In February 1997, the Financial Accounting Standards Board issued Statement
of Financial Accounting Standard No. 128, "Earnings per Share." The statement is
effective for financial statements for periods ending after December 15, 1997,
and changes the method in which earnings per share will be determined. Adoption
of this statement by the Company is not expected to have a material impact on
earnings per share in 1997.
2. COMMITMENTS AND CONTINGENCIES
The Company has entered into several settlement agreements with various
governmental and private payors during recent years relating primarily to
industry-wide billing and marketing practices that had been substantially
discontinued by early 1993. At present, a government investigation of certain
practices by Nichols Institute prior to its acquisition by the Company in 1994
is ongoing. As part of the Spin-Off Distribution, Corning has agreed to
indemnify the Company against all settlements for any governmental claims
relating to billing practices of the Company and its predecessors that were
pending on December 31, 1996. Corning also agreed to indemnify the Company for
50% of the aggregate of all settlement payments made by the Company that are in
excess of $42 million to private parties that relate to indemnified or
previously settled governmental claims for services provided prior to January 1,
1997; however, the indemnification of private party claims will not exceed $25
million and will be paid to the Company net of anticipated tax benefits to be
realized by the Company. Such indemnification does not cover any
non-governmental claims settled after December 31, 2001. Coincident with the
Spin-Off Distribution, the Company recorded a receivable from Corning of $22.4
million which is equal to management's best estimate of amounts which are
probable of being received from Corning to satisfy the remaining indemnified
governmental claims on an after-tax basis.
5
<PAGE>
QUEST DIAGNOSTICS INCORPORATED AND SUBSIDIARIES
NOTES TO CONSOLIDATED FINANCIAL STATEMENTS
(dollars in thousands, unless otherwise indicated)
(unaudited)
At March 31, 1997, settlement reserves totaled $79.7 million, including
$41.2 million in other long-term liabilities. Although management believes that
established reserves for both indemnified and non-indemnified claims are
sufficient, it is possible that additional information may become available
which may cause the final resolution of these matters to exceed established
reserves by an amount which could be material to the Company's results of
operations and, for non-indemnified claims, the Company's cash flows in the
period in which such claims are settled. The Company does not believe that these
issues will have a material adverse effect on its overall financial condition.
3. RESTRUCTURING RESERVES
The Company has recorded charges for restructuring plans in previous years.

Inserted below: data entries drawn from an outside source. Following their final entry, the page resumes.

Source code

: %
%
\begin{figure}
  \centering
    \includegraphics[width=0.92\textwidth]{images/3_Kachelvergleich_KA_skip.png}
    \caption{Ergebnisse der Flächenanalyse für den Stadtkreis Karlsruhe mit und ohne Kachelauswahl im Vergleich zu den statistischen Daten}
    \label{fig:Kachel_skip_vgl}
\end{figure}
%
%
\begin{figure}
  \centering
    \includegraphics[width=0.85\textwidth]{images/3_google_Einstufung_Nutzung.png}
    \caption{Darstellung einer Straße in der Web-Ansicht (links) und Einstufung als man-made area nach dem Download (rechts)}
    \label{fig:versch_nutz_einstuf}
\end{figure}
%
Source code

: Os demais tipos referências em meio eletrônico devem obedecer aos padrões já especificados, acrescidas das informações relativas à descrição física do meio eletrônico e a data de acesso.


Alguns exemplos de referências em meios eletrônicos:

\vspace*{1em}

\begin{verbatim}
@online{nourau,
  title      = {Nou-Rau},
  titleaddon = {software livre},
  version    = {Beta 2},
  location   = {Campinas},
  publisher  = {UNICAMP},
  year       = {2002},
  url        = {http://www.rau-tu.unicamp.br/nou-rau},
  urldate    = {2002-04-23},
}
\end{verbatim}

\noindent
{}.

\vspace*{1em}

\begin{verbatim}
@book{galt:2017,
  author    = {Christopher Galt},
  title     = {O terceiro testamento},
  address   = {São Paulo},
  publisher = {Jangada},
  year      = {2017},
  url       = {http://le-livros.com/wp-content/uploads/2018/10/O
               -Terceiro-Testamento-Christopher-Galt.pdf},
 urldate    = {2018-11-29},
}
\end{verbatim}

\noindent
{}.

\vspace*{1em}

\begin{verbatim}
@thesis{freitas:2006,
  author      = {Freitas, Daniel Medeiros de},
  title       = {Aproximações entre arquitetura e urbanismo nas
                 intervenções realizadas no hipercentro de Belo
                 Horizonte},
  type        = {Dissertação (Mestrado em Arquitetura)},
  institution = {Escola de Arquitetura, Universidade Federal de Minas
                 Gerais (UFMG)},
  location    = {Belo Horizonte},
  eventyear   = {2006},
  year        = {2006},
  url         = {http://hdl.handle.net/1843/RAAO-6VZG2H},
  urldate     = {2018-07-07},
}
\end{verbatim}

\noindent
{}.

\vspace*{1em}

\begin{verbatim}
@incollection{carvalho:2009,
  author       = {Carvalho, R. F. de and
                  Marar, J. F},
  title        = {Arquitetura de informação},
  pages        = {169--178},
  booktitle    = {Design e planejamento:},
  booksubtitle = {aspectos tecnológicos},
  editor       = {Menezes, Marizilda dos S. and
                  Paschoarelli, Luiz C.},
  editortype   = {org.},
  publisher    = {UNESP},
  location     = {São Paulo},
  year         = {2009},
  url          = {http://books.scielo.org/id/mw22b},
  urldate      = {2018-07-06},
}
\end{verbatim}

Reserves relating to these programs totaled $13.8 million and $16.1 million at
March 31, 1997 and December 31, 1996, respectively. Management believes that the
costs of the restructuring plans will be financed through cash from operations
and does not anticipate any significant impact on its liquidity as a result of
the restructuring plans.
4. SUMMARIZED FINANCIAL INFORMATION
The Company's 10.75% senior subordinated notes due 2006 are guaranteed,
fully, jointly and severally, and unconditionally, on a senior subordinated
basis by substantially all of the Company's wholly-owned, domestic subsidiaries
("Subsidiary Guarantors"). Non-guarantor subsidiaries, individually and in the
aggregate, are inconsequential to the Company. The following is summarized
financial information of the Subsidiary Guarantors as of March 31, 1997 and
December 31, 1996 and for the three months ended March 31, 1997 and 1996. Full
financial statements of the Subsidiary Guarantors are not presented because
management believes they are not material to investors.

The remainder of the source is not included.